Janauschek had been extremely kind to me in her rather queeny way and summoned me to her presence at her apartments in one of the great Chicago hotels for a word of parting and advice. After a few formal words in her broken English she presented me with a small photograph of herself on which she had written a gracious message in her native German. She then led me to the door, kissed me firmly on the forehead and said: “Young man—neffer again be an actor,” and pushed me out into the hall and closed the door.

The closing of the season and some inward agreement with Madame’s verdict ended my attempts at acting except for one or two occasions when I was forced by some great emergency to jump into some part to save a performance and one dreadful time, of which I will speak later, when stern necessity seemed to be facing me. Two of the occasions when I had to become an actor or close a theater are fresh in my memory.

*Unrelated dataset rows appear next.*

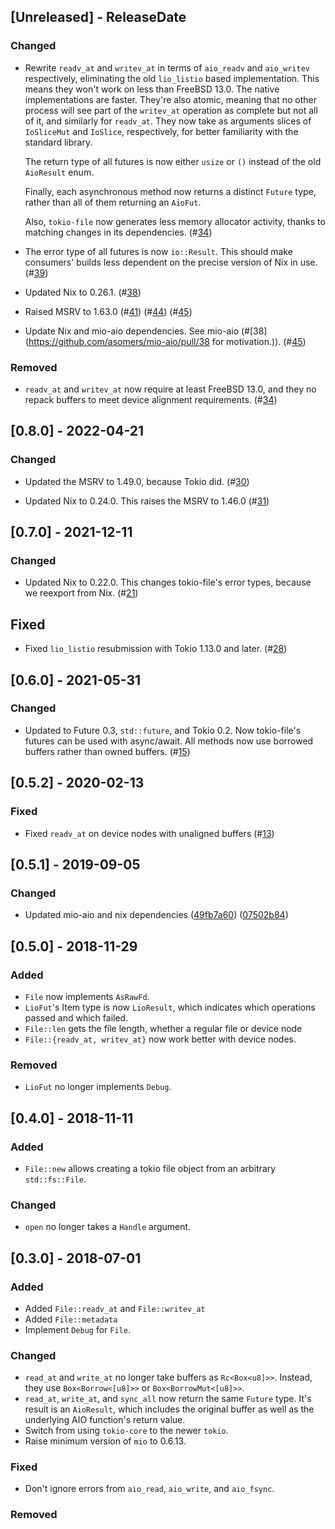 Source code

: ## [Unreleased] - ReleaseDate

### Changed

- Rewrite `readv_at` and `writev_at` in terms of `aio_readv` and `aio_writev`
  respectively, eliminating the old `lio_listio` based implementation.  This
  means they won't work on less than FreeBSD 13.0.  The native implementations
  are faster.  They're also atomic, meaning that no other process will see part
  of the `writev_at` operation as complete but not all of it, and similarly for
  `readv_at`.  They now take as arguments slices of `IoSliceMut` and `IoSlice`,
  respectively, for better familiarity with the standard library.

  The return type of all futures is now either `usize` or `()` instead of the
  old `AioResult` enum.

  Finally, each asynchronous method now returns a distinct `Future` type,
  rather than all of them returning an `AioFut`.

  Also, `tokio-file` now generates less memory allocator activity, thanks to
  matching changes in its dependencies.
  (#[34](https://github.com/asomers/tokio-file/pull/34))

- The error type of all futures is now `io::Result`.  This should make
  consumers' builds less dependent on the precise version of Nix in use.
  (#[39](https://github.com/asomers/tokio-file/pull/39))

- Updated Nix to 0.26.1.
  (#[38](https://github.com/asomers/tokio-file/pull/38))

- Raised MSRV to 1.63.0
  (#[41](https://github.com/asomers/tokio-file/pull/41))
  (#[44](https://github.com/asomers/tokio-file/pull/44))
  (#[45](https://github.com/asomers/tokio-file/pull/45))

- Update Nix and mio-aio dependencies.  See mio-aio (#[38](https://github.com/asomers/mio-aio/pull/38 for motivation.)).
  (#[45](https://github.com/asomers/tokio-file/pull/45))

### Removed

- `readv_at` and `writev_at` now require at least FreeBSD 13.0, and they no
  repack buffers to meet device alignment requirements.
  (#[34](https://github.com/asomers/tokio-file/pull/34))

## [0.8.0] - 2022-04-21

### Changed

- Updated the MSRV to 1.49.0, because Tokio did.
  (#[30](https://github.com/asomers/tokio-file/pull/30))

- Updated Nix to 0.24.0.  This raises the MSRV to 1.46.0
  (#[31](https://github.com/asomers/tokio-file/pull/31))

## [0.7.0] - 2021-12-11

### Changed

- Updated Nix to 0.22.0.  This changes tokio-file's error types, because we
  reexport from Nix.
  (#[21](https://github.com/asomers/tokio-file/pull/21))

## Fixed

- Fixed `lio_listio` resubmission with Tokio 1.13.0 and later.
  (#[28](https://github.com/asomers/tokio-file/pull/28))

## [0.6.0] - 2021-05-31
### Changed
- Updated to Future 0.3, `std::future`, and Tokio 0.2.  Now tokio-file's
  futures can be used with async/await.  All methods now use borrowed buffers
  rather than owned buffers.
  (#[15](https://github.com/asomers/tokio-file/pull/15))

## [0.5.2] - 2020-02-13
### Fixed
- Fixed `readv_at` on device nodes with unaligned buffers
  (#[13](https://github.com/asomers/tokio-file/pull/13))


## [0.5.1] - 2019-09-05

### Changed
- Updated mio-aio and nix dependencies
  ([49fb7a60](https://github.com/asomers/tokio-file/commit/49fb7a6044cf6954d228b9f4b9497845741b6258))
  ([07502b84](https://github.com/asomers/tokio-file/commit/07502b84c38039c22741395211a7e0a722a6fb52))

## [0.5.0] - 2018-11-29
### Added
- `File` now implements `AsRawFd`.
- `LioFut`'s Item type is now `LioResult`, which indicates which operations
  passed and which failed.
- `File::len` gets the file length, whether a regular file or device node
- `File::{readv_at, writev_at}` now work better with device nodes.

### Removed
- `LioFut` no longer implements `Debug`.

## [0.4.0] - 2018-11-11

### Added
- `File::new` allows creating a tokio file object from an arbitrary
  `std::fs::File`.

### Changed
- `open` no longer takes a `Handle` argument.

## [0.3.0] - 2018-07-01
### Added
- Added `File::readv_at` and `File::writev_at`
- Added `File::metadata`
- Implement `Debug` for `File`.

### Changed
- `read_at` and `write_at` no longer take buffers as `Rc<Box<u8]>>`.  Instead,
  they use `Box<Borrow<[u8]>>` or `Box<BorrowMut<[u8]>>`.
- `read_at`, `write_at`, and `sync_all` now return the same `Future` type.
  It's result is an `AioResult`, which includes the original buffer as well as
  the underlying AIO function's return value.
- Switch from using `tokio-core` to the newer `tokio`.
- Raise minimum version of `mio` to 0.6.13.

### Fixed
- Don't ignore errors from `aio_read`, `aio_write`, and `aio_fsync`.

### Removed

During its second season my play THROUGH THE BREAKERS was booked to open in Jersey City with a holiday matinée. Unfortunately the worst blizzard of twenty years had been raging and at matinée time several of the company had been unable to cross the river. I was the company manager and after switching the cast about as much as possible I found that the only way to give a performance at all was for me to go on and play the part of the rough and villainous sailor. Reluctantly I decided to go through with it, and did so to the best of my ability. By evening the storm was over and the company were all on hand and, during the extremely melodramatic second act I stood in the rear of the darkened theater and watched the performance. It was just at the height of the villainous sailor’s most villainous moment when the head usher, who happened to be beside me, whispered: “That ain’t the same man who played the old sailor this afternoon.” “No,” I answered, “it isn’t.” “I thought it wasn’t,” replied the usher, “seems to me he’s a damned sight better.”

SALLY COHEN, 1898
With Rice, one of the “favorite entertainers of vaudeville and musical comedy.”
(Courtesy of The Players)

The other occasion of which I wrote—and, come to think of it, my last appearance as an actor on any stage—was in a musical comedy I concocted about twenty-five years ago for John C. Rice and Sally Cohen, then and for many years afterwards favorite entertainers of vaudeville and musical comedy. Saturday night of the first week of the play John Rice came to me and in a hoarse whisper informed me he had completely lost his voice, a fact that was only too evident to any one who witnessed his distress in trying to speak above a whisper. The house was sold out and I owned a third of the show, so it required very little persuasion from the local theater manager to induce me to take a chance. Sally Cohen was, I think, the first to propose that I take her famous husband’s part, and I distinctly recall that the only thing that prevented John Rice from absolutely forbidding it was the fact that by that time he was quite incapable of making any sound at all and could only protest by frantic signs and facial contortions.

JOHN C. RICE, 1896
(Courtesy of The Players)

At first the fact that Rice was one of the greatest dancers living and that he had six songs to sing rather dampened my confidence, not only because I didn’t know either the songs or the dance steps, but because I never sang a song or danced a step in my life. Little obstacles, however, never troubled me in those days, and although I was three inches shorter and fifty pounds heavier than Rice I calmly arrayed myself in his opening costume and rang the curtain up. About all I remember of that night is that we got the money, although for years afterwards whenever I chanced to meet that local manager he fell into a violent fit of laughter, the cause of which he was never satisfactorily able to explain.